Spark Streaming is an extension of the core Spark API that enables scalable, high-throughput, fault-tolerant stream processing of live data streams. Data can be ingested from many sources like Kafka, Kinesis, or TCP sockets, and can be processed using complex algorithms expressed with high-level functions like map, reduce, join and window. Finally, processed data can be pushed out to filesystems, databases, and live dashboards. You can apply Spark’s machine learning and graph processing algorithms on data streams.

How It Works

Internally, Spark Streaming receives live input data streams and divides the data into batches, which are then processed by the Spark engine to generate the final stream of results in batches.

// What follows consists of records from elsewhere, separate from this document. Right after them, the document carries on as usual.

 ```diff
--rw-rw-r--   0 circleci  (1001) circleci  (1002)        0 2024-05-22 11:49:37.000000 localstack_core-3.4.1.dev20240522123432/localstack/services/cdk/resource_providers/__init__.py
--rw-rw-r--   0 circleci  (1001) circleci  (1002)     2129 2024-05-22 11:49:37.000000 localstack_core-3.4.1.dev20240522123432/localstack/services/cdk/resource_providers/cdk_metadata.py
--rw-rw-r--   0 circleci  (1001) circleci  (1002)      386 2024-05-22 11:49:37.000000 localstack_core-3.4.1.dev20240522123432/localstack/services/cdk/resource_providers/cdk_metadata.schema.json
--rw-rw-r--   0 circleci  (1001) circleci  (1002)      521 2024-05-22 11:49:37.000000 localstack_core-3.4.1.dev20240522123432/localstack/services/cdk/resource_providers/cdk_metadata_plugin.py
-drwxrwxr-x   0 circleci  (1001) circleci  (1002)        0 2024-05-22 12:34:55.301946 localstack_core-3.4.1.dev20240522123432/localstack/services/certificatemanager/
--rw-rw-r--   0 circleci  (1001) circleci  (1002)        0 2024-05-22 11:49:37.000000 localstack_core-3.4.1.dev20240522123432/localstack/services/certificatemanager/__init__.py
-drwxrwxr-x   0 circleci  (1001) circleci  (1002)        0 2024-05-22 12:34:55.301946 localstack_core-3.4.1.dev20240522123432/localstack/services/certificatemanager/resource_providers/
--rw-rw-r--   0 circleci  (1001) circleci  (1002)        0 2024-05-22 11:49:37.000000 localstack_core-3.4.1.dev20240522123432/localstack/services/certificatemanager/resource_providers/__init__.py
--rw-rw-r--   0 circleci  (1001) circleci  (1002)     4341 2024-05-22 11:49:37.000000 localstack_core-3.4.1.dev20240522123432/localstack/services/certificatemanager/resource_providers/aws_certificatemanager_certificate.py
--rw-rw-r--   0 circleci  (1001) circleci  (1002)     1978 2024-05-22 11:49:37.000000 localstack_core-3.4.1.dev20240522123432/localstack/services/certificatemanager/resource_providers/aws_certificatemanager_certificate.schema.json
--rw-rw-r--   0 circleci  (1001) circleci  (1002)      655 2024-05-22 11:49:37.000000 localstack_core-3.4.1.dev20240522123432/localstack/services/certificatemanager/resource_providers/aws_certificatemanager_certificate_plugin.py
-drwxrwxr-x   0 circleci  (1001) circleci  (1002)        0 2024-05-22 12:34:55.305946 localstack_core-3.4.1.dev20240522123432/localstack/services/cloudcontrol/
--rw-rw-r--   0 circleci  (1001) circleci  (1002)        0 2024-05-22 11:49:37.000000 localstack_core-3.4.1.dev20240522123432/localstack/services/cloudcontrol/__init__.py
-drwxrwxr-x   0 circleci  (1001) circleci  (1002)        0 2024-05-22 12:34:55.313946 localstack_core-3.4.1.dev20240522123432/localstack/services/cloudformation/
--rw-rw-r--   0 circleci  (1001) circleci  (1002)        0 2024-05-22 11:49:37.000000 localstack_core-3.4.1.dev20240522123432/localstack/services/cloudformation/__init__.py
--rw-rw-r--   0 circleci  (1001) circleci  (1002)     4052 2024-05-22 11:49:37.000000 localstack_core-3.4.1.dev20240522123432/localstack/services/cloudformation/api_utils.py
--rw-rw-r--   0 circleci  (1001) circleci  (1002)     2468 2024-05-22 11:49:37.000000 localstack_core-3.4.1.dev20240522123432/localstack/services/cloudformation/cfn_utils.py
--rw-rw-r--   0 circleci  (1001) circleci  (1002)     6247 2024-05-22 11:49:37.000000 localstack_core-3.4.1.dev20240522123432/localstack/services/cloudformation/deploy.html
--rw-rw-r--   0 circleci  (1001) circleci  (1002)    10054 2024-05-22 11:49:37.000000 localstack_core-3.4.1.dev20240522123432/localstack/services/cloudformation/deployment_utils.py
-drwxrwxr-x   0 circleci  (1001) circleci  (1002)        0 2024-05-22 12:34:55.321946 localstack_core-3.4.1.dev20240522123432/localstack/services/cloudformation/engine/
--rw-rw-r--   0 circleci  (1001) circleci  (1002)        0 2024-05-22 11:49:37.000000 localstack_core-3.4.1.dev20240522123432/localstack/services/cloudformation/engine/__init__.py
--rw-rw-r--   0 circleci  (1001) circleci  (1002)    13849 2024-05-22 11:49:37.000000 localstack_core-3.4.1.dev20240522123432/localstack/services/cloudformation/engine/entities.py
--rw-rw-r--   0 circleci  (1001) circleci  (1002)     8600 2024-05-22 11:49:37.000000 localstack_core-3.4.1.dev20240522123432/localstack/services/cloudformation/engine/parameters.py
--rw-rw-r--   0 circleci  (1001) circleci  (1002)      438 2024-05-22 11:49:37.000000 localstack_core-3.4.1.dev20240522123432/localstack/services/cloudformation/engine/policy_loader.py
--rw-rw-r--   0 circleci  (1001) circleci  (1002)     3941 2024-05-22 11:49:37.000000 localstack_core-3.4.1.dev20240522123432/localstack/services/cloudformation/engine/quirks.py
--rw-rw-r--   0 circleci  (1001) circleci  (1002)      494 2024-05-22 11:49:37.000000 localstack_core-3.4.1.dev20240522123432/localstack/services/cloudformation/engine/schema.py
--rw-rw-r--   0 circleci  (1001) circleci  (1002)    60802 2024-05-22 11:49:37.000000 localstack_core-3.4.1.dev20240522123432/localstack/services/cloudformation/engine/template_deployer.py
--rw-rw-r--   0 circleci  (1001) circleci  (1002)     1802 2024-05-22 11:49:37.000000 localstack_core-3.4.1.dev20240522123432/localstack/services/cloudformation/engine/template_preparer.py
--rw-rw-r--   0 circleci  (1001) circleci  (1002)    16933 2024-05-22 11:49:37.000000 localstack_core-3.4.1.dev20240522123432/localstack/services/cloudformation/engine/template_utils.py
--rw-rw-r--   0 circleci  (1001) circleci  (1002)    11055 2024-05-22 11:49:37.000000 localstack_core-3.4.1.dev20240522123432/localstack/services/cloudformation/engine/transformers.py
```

Spark Streaming provides a high-level abstraction called discretized stream or DStream, which represents a continuous stream of data. DStreams can be created either from input data streams from sources such as Kafka and Kinesis, or by applying high-level operations on other DStreams. Internally, a DStream is represented as a sequence of RDDs.

Quick Example

Let’s look at a simple example of counting words in text data received from a TCP socket:
from pyspark import SparkContext
from pyspark.streaming import StreamingContext

# Create a local StreamingContext with two working threads and batch interval of 1 second
sc = SparkContext("local[2]", "NetworkWordCount")
ssc = StreamingContext(sc, 1)

# Create a DStream that will connect to hostname:port, like localhost:9999
lines = ssc.socketTextStream("localhost", 9999)

# Split each line into words
words = lines.flatMap(lambda line: line.split(" "))

# Count each word in each batch
pairs = words.map(lambda word: (word, 1))
wordCounts = pairs.reduceByKey(lambda x, y: x + y)

# Print the first ten elements of each RDD generated in this DStream to the console
wordCounts.pprint()

ssc.start()             # Start the computation
ssc.awaitTermination()  # Wait for the computation to terminate
When these lines are executed, Spark Streaming only sets up the computation it will perform when it is started, and no real processing has started yet. To start the processing after all the transformations have been setup, you call start().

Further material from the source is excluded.